Of course any trendlet is bound to have its detractors. “No one needs more shit to read,” wrote Erica Buist in a widely circulated Medium post entitled “The Personal Newsletter Fad Needs to End,” citing Twitter, print magazines, and her nightstand book stack as competing entities. It’s true that my Pocket app, Chrome tabs, bookshelves, and feeds are all crammed with reading material. Yet somehow I never begrudge a new newsletter landing in my inbox. In part that’s due to the emotional connection Cai referenced—the feeling of a one-on-one interaction, even one I know is false. In part it’s because I have an inordinate amount of control over whose newsletters I get, and when. These are people whose work I have explicitly solicited, and who deliver it to me in (mostly) predictable dispatches. If I decide I don’t want it, I can unsubscribe. “If I’m super busy, I’m very quick to just delete,” said Friedman, who sent me an “incomplete list” of 68 newsletters she subscribes to herself. “I don’t feel an obligation to read every single one, nor do I expect my subscribers to read every single one.”

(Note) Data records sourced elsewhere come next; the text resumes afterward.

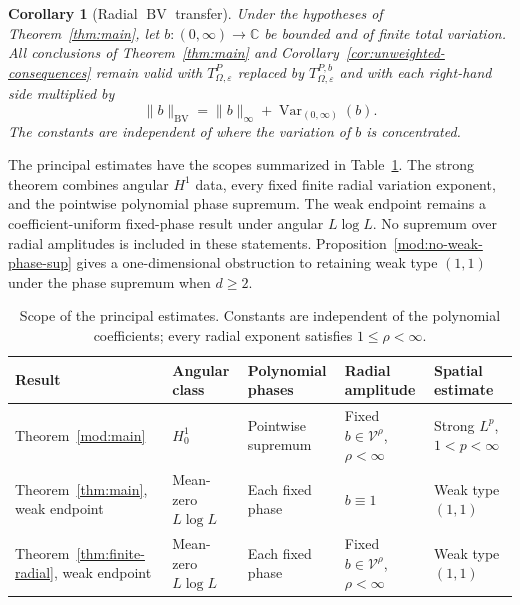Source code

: \documentclass[11pt]{article}
\numberwithin{equation}{section}
\newtheorem{corollary}[theorem]{Corollary}
\theoremstyle{remark}
\theoremstyle{definition}
\newcommand{\Var}{\operatorname{Var}}
\newcommand{\norm}[1]{\lVert #1\rVert}
\newcommand{\BV}{\operatorname{BV}}
\begin{document}
\begin{corollary}[Radial $\BV$ transfer]\label{cor:bv-extension}
Under the hypotheses of Theorem~\ref{thm:main}, let
$b:(0,\infty)\to\mathbb C$ be bounded and of finite total variation.
All conclusions of Theorem~\ref{thm:main} and
Corollary~\ref{cor:unweighted-consequences} remain valid with
$T^P_{\Omega,\varepsilon}$ replaced by $T^{P,b}_{\Omega,\varepsilon}$
and with each right-hand side multiplied by
\[
 \norm b_{\BV}=\norm b_\infty+\Var_{(0,\infty)}(b).
\]
The constants are independent of where the variation of $b$ is
concentrated.
\end{corollary}

The principal estimates have the scopes summarized in
Table~\ref{tab:scope}. The strong theorem combines angular $H^1$ data,
every fixed finite radial variation exponent, and the pointwise polynomial
phase supremum. The weak endpoint remains a coefficient-uniform
fixed-phase result under angular $L\log L$. No supremum over radial
amplitudes is included in these statements.
Proposition~\ref{mod:no-weak-phase-sup} gives a one-dimensional obstruction
to retaining weak type $(1,1)$ under the phase supremum when $d\ge2$.

\begin{table}[htbp]
\centering\small
\renewcommand{\arraystretch}{1.24}
\begin{tabularx}{\textwidth}{@{}>{\raggedright\arraybackslash}p{}
 >{\raggedright\arraybackslash}p{}
 >{\raggedright\arraybackslash}p{}
 >{\raggedright\arraybackslash}p{}
 >{\raggedright\arraybackslash}X@{}}
\toprule
Result & Angular class & Polynomial phases & Radial amplitude & Spatial estimate\\
\midrule
Theorem~\ref{mod:main}
 & $H^1_0$ & Pointwise supremum
 & Fixed $b\in\mathcal V^\rho$, $\rho<\infty$
 & Strong $L^p$, $1<p<\infty$\\
Theorem~\ref{thm:main}, weak endpoint
 & Mean-zero $L\log L$ & Each fixed phase & $b\equiv1$
 & Weak type $(1,1)$\\
Theorem~\ref{thm:finite-radial}, weak endpoint
 & Mean-zero $L\log L$ & Each fixed phase
 & Fixed $b\in\mathcal V^\rho$, $\rho<\infty$
 & Weak type $(1,1)$\\
\bottomrule
\end{tabularx}
\caption{Scope of the principal estimates. Constants are independent of
the polynomial coefficients; every radial exponent satisfies $1\le\rho<\infty$.}
\label{tab:scope}
\end{table}
\end{document}
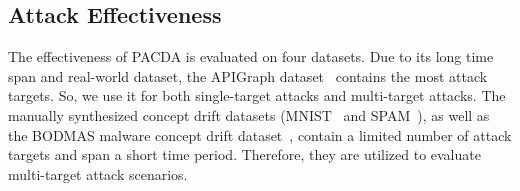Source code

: \documentclass[conference,compsoc]{IEEEtran} %
\begin{document}
\subsection{Attack Effectiveness}
\label{Sec: Attack Effectiveness}
The effectiveness of PACDA is evaluated on four datasets.
Due to its long time span and real-world dataset, the APIGraph dataset~\cite{2020-CCS-APIGraph} contains the most attack targets. 
So, we use it for both single-target attacks and multi-target attacks.
The manually synthesized concept drift datasets (MNIST~\cite{2017-MINIST-dataset} and SPAM~\cite{2010-Spam-Emali-dataset}), as well as the BODMAS malware concept drift dataset~\cite{2021-PE-malware-dataset}, contain a limited number of attack targets and span a short time period.
Therefore, they are utilized to evaluate multi-target attack scenarios.
\end{document}
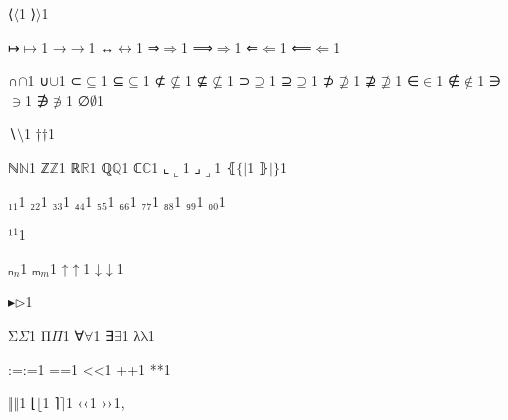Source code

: {%
{⟨}{{\ensuremath{\langle}}}1
{⟩}{{\ensuremath{\rangle}}}1

{↦}{{\ensuremath{\mapsto}}}1
{→}{{\ensuremath{\rightarrow}}}1
{↔}{{\ensuremath{\leftrightarrow}}}1
{⇒}{{\ensuremath{\Rightarrow}}}1
{⟹}{{\ensuremath{\Longrightarrow}}}1
{⇐}{{\ensuremath{\Leftarrow}}}1
{⟸}{{\ensuremath{\Longleftarrow}}}1

{∩}{{\ensuremath{\cap}}}1
{∪}{{\ensuremath{\cup}}}1
{⊂}{{\ensuremath{\subseteq}}}1
{⊆}{{\ensuremath{\subseteq}}}1
{⊄}{{\ensuremath{\nsubseteq}}}1
{⊈}{{\ensuremath{\nsubseteq}}}1
{⊃}{{\ensuremath{\supseteq}}}1
{⊇}{{\ensuremath{\supseteq}}}1
{⊅}{{\ensuremath{\nsupseteq}}}1
{⊉}{{\ensuremath{\nsupseteq}}}1
{∈}{{\ensuremath{\in}}}1
{∉}{{\ensuremath{\notin}}}1
{∋}{{\ensuremath{\ni}}}1
{∌}{{\ensuremath{\notni}}}1
{∅}{{\ensuremath{\emptyset}}}1

{∖}{{\ensuremath{\setminus}}}1
{†}{{\ensuremath{\dag}}}1

{ℕ}{{\ensuremath{\mathbb{N}}}}1
{ℤ}{{\ensuremath{\mathbb{Z}}}}1
{ℝ}{{\ensuremath{\mathbb{R}}}}1
{ℚ}{{\ensuremath{\mathbb{Q}}}}1
{ℂ}{{\ensuremath{\mathbb{C}}}}1
{⌞}{{\ensuremath{\llcorner}}}1
{⌟}{{\ensuremath{\lrcorner}}}1
{⦃}{{\ensuremath{\{\!|}}}1
{⦄}{{\ensuremath{|\!\}}}}1

{₁}{{\ensuremath{_1}}}1
{₂}{{\ensuremath{_2}}}1
{₃}{{\ensuremath{_3}}}1
{₄}{{\ensuremath{_4}}}1
{₅}{{\ensuremath{_5}}}1
{₆}{{\ensuremath{_6}}}1
{₇}{{\ensuremath{_7}}}1
{₈}{{\ensuremath{_8}}}1
{₉}{{\ensuremath{_9}}}1
{₀}{{\ensuremath{_0}}}1

{¹}{{\ensuremath{^1}}}1

{ₙ}{{\ensuremath{_n}}}1
{ₘ}{{\ensuremath{_m}}}1
{↑}{{\ensuremath{\uparrow}}}1
{↓}{{\ensuremath{\downarrow}}}1

{▸}{{\ensuremath{\triangleright}}}1

{Σ}{{\color{symbolcolor}\ensuremath{\Sigma}}}1
{Π}{{\color{symbolcolor}\ensuremath{\Pi}}}1
{∀}{{\color{symbolcolor}\ensuremath{\forall}}}1
{∃}{{\color{symbolcolor}\ensuremath{\exists}}}1
{λ}{{\color{symbolcolor}\ensuremath{\mathrm{\lambda}}}}1

{:=}{{\color{symbolcolor}:=}}1
{=}{{\color{symbolcolor}=}}1
{<}{{\color{symbolcolor}<}}1
{+}{{\color{symbolcolor}+}}1
{*}{{\color{symbolcolor}*}}1

{‖}{{\ensuremath{\Vert}}}1
{⌊}{{\ensuremath{\lfloor}}}1
{⌉}{{\ensuremath{\rceil}}}1
{‹}{{\ensuremath{\text\guilsinglleft}}}1
{›}{{\ensuremath{\text\guilsinglright}}}1,

}
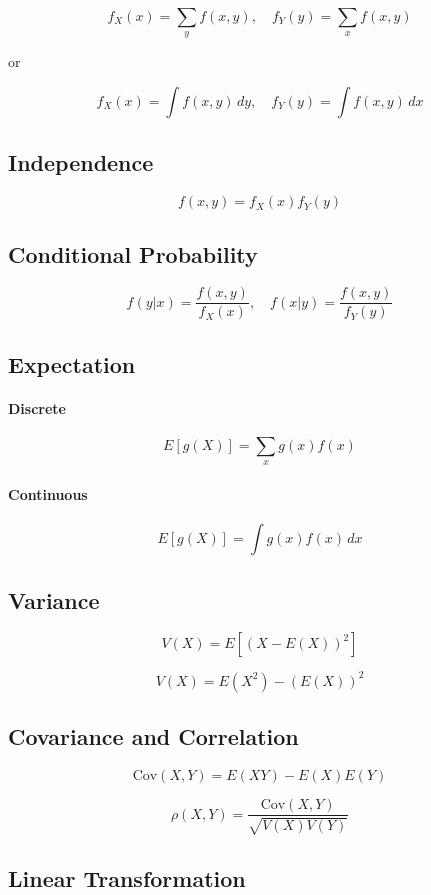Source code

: \[
f_X(x) = \sum_y f(x,y), \quad f_Y(y) = \sum_x f(x,y)
\]

or

\[
f_X(x) = \int f(x,y)\,dy, \quad f_Y(y) = \int f(x,y)\,dx
\]

\subsection{Independence}

\[
f(x,y) = f_X(x) f_Y(y)
\]

\subsection{Conditional Probability}

\[
f(y|x) = \frac{f(x,y)}{f_X(x)}, \quad
f(x|y) = \frac{f(x,y)}{f_Y(y)}
\]

\subsection{Expectation}

\paragraph{Discrete}
\[
E[g(X)] = \sum_x g(x) f(x)
\]

\paragraph{Continuous}
\[
E[g(X)] = \int g(x) f(x)\,dx
\]

\subsection{Variance}

\[
V(X) = E[(X - E(X))^2]
\]

\[
V(X) = E(X^2) - (E(X))^2
\]

\subsection{Covariance and Correlation}

\[
\mathrm{Cov}(X,Y) = E(XY) - E(X)E(Y)
\]

\[
\rho(X,Y) = \frac{\mathrm{Cov}(X,Y)}{\sqrt{V(X)V(Y)}}
\]

\subsection{Linear Transformation}

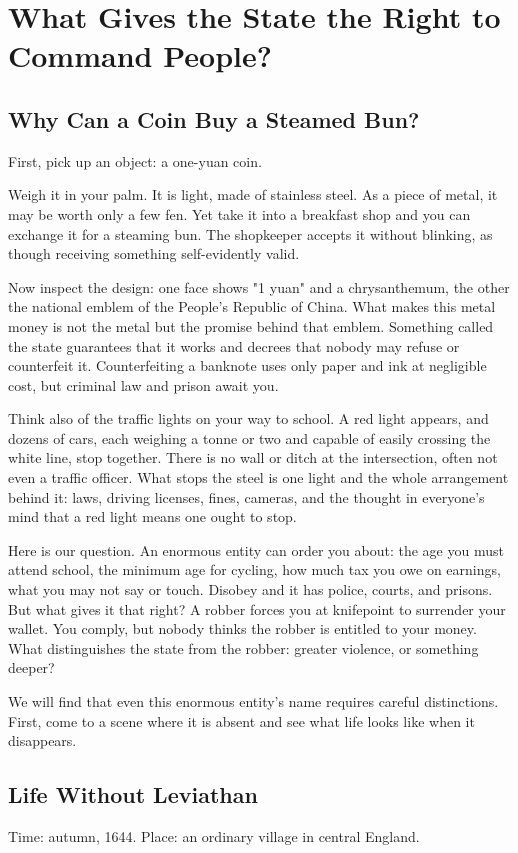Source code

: \chapter[Why May the State Command Us?]{What Gives the State the Right to Command People?}
\section{Why Can a Coin Buy a Steamed Bun?}
First, pick up an object: a one-yuan coin.

Weigh it in your palm. It is light, made of stainless steel. As a piece of metal, it may be worth only a few fen. Yet take it into a breakfast shop and you can exchange it for a steaming bun. The shopkeeper accepts it without blinking, as though receiving something self-evidently valid.

Now inspect the design: one face shows "1 yuan" and a chrysanthemum, the other the national emblem of the People's Republic of China. What makes this metal money is not the metal but the promise behind that emblem. Something called the state guarantees that it works and decrees that nobody may refuse or counterfeit it. Counterfeiting a banknote uses only paper and ink at negligible cost, but criminal law and prison await you.

Think also of the traffic lights on your way to school. A red light appears, and dozens of cars, each weighing a tonne or two and capable of easily crossing the white line, stop together. There is no wall or ditch at the intersection, often not even a traffic officer. What stops the steel is one light and the whole arrangement behind it: laws, driving licenses, fines, cameras, and the thought in everyone's mind that a red light means one ought to stop.

Here is our question. An enormous entity can order you about: the age you must attend school, the minimum age for cycling, how much tax you owe on earnings, what you may not say or touch. Disobey and it has police, courts, and prisons. But what gives it that right? A robber forces you at knifepoint to surrender your wallet. You comply, but nobody thinks the robber is entitled to your money. What distinguishes the state from the robber: greater violence, or something deeper?

We will find that even this enormous entity's name requires careful distinctions. First, come to a scene where it is absent and see what life looks like when it disappears.

\section{Life Without Leviathan}
Time: autumn, 1644. Place: an ordinary village in central England.

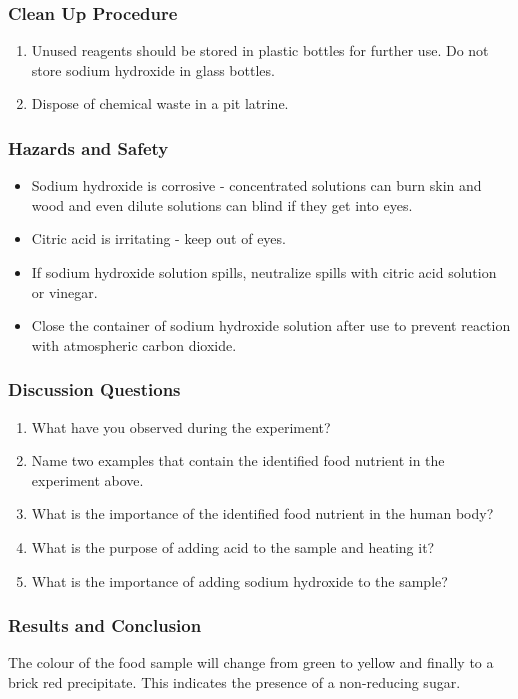 \subsubsection*{Clean Up Procedure}
\begin{enumerate}
\item{Unused reagents should be stored in plastic bottles for further use. Do not store sodium hydroxide in glass bottles.}
\item{Dispose of chemical waste in a pit latrine.}
\end{enumerate}

\subsubsection*{Hazards and Safety}
\begin{itemize}
\item{Sodium hydroxide is corrosive - concentrated solutions can burn skin and wood and even dilute solutions can blind if they get into eyes.}
\item{Citric acid is irritating - keep out of eyes.}
\item{If sodium hydroxide solution spills, neutralize spills with citric acid solution or vinegar.}
\item{Close the container of sodium hydroxide solution after use to prevent reaction with atmospheric carbon dioxide.}
\end{itemize}

\subsubsection*{Discussion Questions}
\begin{enumerate}
\item{What have you observed during the experiment?}
\item{Name two examples that contain the identified food nutrient in the experiment above.}
\item{What is the importance of the identified food nutrient in the human body?}
\item{What is the purpose of adding acid to the sample and heating it?}
\item{What is the importance of adding sodium hydroxide to the sample?}
\end{enumerate}

\subsubsection*{Results and Conclusion}
The colour of the food sample will change from green to yellow and finally to a brick red precipitate. This indicates the presence of a non-reducing sugar.

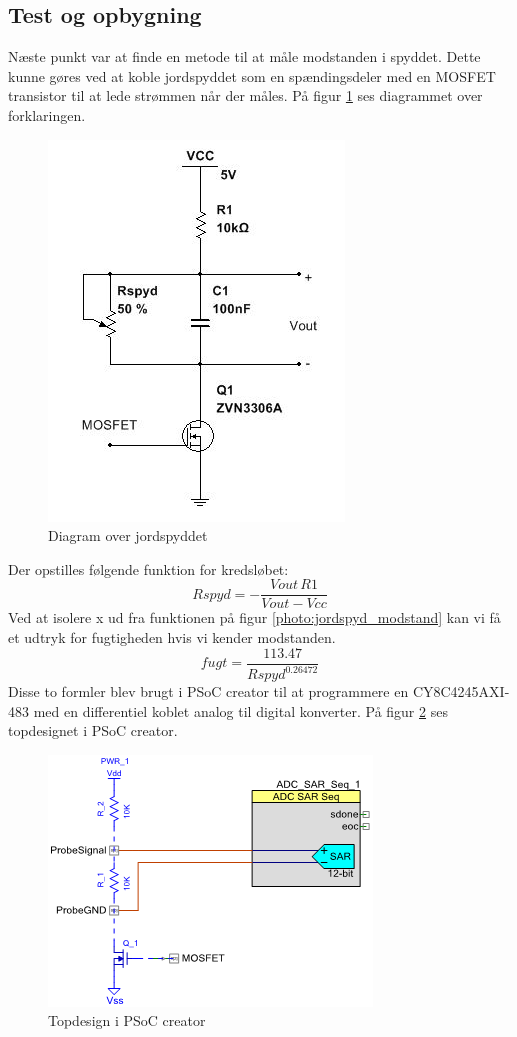 \subsection{Test og opbygning}
Næste punkt var at finde en metode til at måle modstanden i spyddet. Dette kunne gøres ved at koble jordspyddet som en spændingsdeler med en MOSFET transistor til at lede strømmen når der måles. På figur \ref{photo:jordspyd_diagram} ses diagrammet over forklaringen. 
 
\begin{figure}[H]
	\centering 
	\includegraphics[scale=0.8]{HardwareArkitektur/Sensore/Jordfugt_billeder/jordspyd.JPG}
	\caption{Diagram over jordspyddet}
	\label{photo:jordspyd_diagram}
\end{figure} 

Der opstilles følgende funktion for kredsløbet:
$$Rspyd=-{\frac {{Vout}\,{R1}}{{Vout}-{Vcc}}}$$
Ved at isolere x ud fra funktionen på figur \ref{photo:jordspyd_modstand} kan vi få et udtryk for fugtigheden hvis vi kender modstanden. 
$$fugt=\frac{113.47}{Rspyd^{0.26472}}$$
Disse to formler blev brugt i PSoC creator til at programmere en CY8C4245AXI-483 med en differentiel koblet analog til digital konverter. På figur \ref{photo:ADC} ses topdesignet i PSoC creator.    

\begin{figure}[H]
	\centering 
	\includegraphics[scale=0.8]{HardwareArkitektur/Sensore/Jordfugt_billeder/SAR_converter.png}
	\caption{Topdesign i PSoC creator}
	\label{photo:ADC}
\end{figure} 

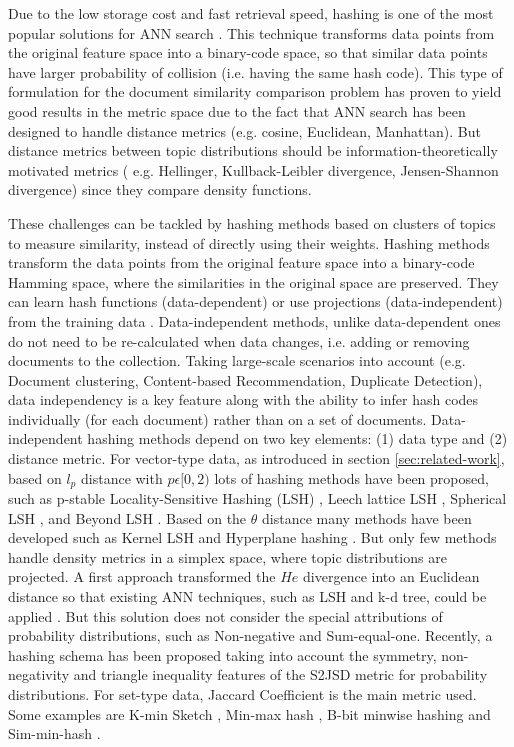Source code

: Due to the low storage cost and fast retrieval speed, hashing is one of the most popular solutions for ANN search \citep{Zhen2016}. This technique transforms data points from the original feature space into a binary-code space, so that similar data points have larger probability of collision (i.e. having the same hash code). This type of formulation for the document similarity comparison problem has proven to yield good results in the metric space \citep{Krstovski2011} due to the fact that ANN search has been designed to handle distance metrics (e.g. cosine, Euclidean, Manhattan). But distance metrics between topic distributions should be information-theoretically motivated metrics ( e.g. Hellinger, Kullback-Leibler divergence, Jensen-Shannon divergence) since they compare density functions. 

These challenges can be tackled by hashing methods based on clusters of topics to measure similarity, instead of directly using their weights. Hashing methods transform the data points from the original feature space into a binary-code Hamming space, where the similarities in the original space are preserved. They can learn hash functions (data-dependent) or use projections (data-independent) from the training data \citep{Wang2016}. Data-independent methods, unlike data-dependent ones do not need to be re-calculated when data changes, i.e. adding or removing documents to the collection. Taking large-scale scenarios into account (e.g. Document clustering, Content-based Recommendation, Duplicate Detection), data independency is a key feature along with the ability to infer hash codes individually (for each document) rather than on a set of documents. Data-independent hashing methods depend on two key elements: (1) data type and (2) distance metric. For vector-type data, as introduced in section \ref{sec:related-work}, based on $l_p$ distance with $p \epsilon [0,2)$ lots of hashing methods have been proposed, such as p-stable Locality-Sensitive Hashing (LSH) \citep{Datar2004}, Leech lattice LSH \citep{Andoni2006}, Spherical LSH \citep{Terasawa2007}, and Beyond LSH \citep{Andoni2014}. Based on the $\theta$ distance many methods have been developed such as Kernel LSH \citep{Kulis2012} and Hyperplane hashing \citep{Vijayanarasimhan2014}. But only few methods handle density metrics in a simplex space, where topic distributions are projected. A first approach transformed the $He$ divergence into an Euclidean distance so that existing ANN techniques, such as LSH and k-d tree, could be applied \citep{Krstovski2013a}. But this solution does not consider the special attributions of probability distributions, such as Non-negative and Sum-equal-one. Recently, a hashing schema \citep{Mao2017} has been proposed taking into account the symmetry, non-negativity and triangle inequality features of the S2JSD metric for probability distributions. For set-type data, Jaccard Coefficient is the main metric used. Some examples are K-min Sketch \citep{Li2012}, Min-max hash \citep{Ji2013}, B-bit minwise hashing \citep{Li2010b} and Sim-min-hash \citep{Zhao2013}.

Mostly, though, I do want it. (I actually, physically laughed out loud reading an edition of Ask Molly titled “How to Stay Married Forever,” a risky move in an open office.) And the fact that I want it is good for the writers too. “You have a list of people who want your work,” Friedman explained. Who are willing to pay for it even. That’s valuable to potential employers, but more importantly, it’s valuable to individual writers, who are often forced to string together economic safety nets in order to stay financially afloat. Friedman estimates her newsletter brings in about 20% of her income. Distribution companies do take a cut, but as Friedman puts it, “horrible people in Silicon Valley are not getting rich off of our desire to talk to one another.”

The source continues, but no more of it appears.